- Born: Dina Panozzo 20 September 1958 (age 67) Australia
- Occupation: Actress
- Spouse: Phillip Tanner
- Children: 1
- Relatives: Oriana Panozzo (sister)

= Dina Panozzo =

Australian actress

Dina Panozzo (born 20 September 1958) is an Australian-born actress of Italian descent.

==Early life==
Panozzo was born on 20 September 1958. Her parents emigrated to Adelaide from northern Italy, on a ship called Queen Neptuna. Her mother was 19 and a housewife, her father a labourer and later a carpenter. Panozzo is the elder sister of actress Oriana Panozzo. Growing up in Adelaide in the 1970s, Panozzo became passionate about Adelaide's thriving amateur theatre scene, in particular, Adelaide Theatre Company.

==Career==
Panozzo is best known for her regular roles in the television series Carla Cametti PD and Bed of Roses.
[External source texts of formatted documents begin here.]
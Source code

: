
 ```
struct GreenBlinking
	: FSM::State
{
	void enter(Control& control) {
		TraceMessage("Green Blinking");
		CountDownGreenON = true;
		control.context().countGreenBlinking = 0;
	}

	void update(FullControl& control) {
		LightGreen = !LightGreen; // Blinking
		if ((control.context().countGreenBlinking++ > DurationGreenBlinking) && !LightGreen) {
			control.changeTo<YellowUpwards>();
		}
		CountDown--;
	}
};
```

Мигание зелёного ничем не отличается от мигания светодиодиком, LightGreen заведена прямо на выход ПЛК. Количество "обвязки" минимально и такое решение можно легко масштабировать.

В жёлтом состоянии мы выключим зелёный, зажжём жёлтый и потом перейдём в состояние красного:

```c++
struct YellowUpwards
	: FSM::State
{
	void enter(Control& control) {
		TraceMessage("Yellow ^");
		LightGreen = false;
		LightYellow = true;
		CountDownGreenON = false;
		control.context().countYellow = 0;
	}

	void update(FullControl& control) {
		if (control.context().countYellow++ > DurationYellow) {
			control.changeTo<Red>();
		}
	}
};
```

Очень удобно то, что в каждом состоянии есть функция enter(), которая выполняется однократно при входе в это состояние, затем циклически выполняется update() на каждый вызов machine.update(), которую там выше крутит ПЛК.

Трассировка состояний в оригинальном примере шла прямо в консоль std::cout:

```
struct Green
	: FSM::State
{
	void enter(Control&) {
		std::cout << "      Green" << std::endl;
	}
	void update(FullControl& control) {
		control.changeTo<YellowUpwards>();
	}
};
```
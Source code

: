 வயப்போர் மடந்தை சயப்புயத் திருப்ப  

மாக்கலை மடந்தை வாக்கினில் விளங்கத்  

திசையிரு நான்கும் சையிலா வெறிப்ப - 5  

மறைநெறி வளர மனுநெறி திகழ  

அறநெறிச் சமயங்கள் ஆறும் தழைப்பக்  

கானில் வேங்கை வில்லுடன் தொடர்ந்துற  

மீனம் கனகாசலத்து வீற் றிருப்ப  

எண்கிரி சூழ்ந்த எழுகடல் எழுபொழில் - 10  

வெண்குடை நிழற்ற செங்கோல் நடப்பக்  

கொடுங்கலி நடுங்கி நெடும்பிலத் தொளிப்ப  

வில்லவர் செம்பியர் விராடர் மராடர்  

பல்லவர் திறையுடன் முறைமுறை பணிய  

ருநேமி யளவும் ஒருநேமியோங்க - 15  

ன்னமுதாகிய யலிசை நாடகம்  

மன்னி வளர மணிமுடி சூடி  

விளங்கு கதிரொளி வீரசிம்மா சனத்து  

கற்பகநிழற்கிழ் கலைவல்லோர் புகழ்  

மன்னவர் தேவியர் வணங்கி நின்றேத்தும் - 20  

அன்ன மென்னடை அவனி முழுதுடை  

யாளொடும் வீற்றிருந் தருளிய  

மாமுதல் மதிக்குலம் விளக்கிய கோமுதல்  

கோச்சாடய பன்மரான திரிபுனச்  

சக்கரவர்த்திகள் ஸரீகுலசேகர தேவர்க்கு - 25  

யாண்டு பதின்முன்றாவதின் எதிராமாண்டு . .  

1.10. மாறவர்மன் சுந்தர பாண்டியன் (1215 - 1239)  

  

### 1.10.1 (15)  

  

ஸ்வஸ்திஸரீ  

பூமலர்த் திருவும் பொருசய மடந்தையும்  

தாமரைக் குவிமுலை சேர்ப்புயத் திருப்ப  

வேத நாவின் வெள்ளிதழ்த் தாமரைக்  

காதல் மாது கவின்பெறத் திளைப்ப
She has also appeared in a recurring role in Packed to the Rafters and guest roles in many Australian series, including A Country Practice, Water Rats, and White Collar Blue. Panozzo also had regular roles in the short-lived comedy series Wedlocked and the soap opera Richmond Hill. Featured film roles include Black & White & Sex and Fistful of Flies.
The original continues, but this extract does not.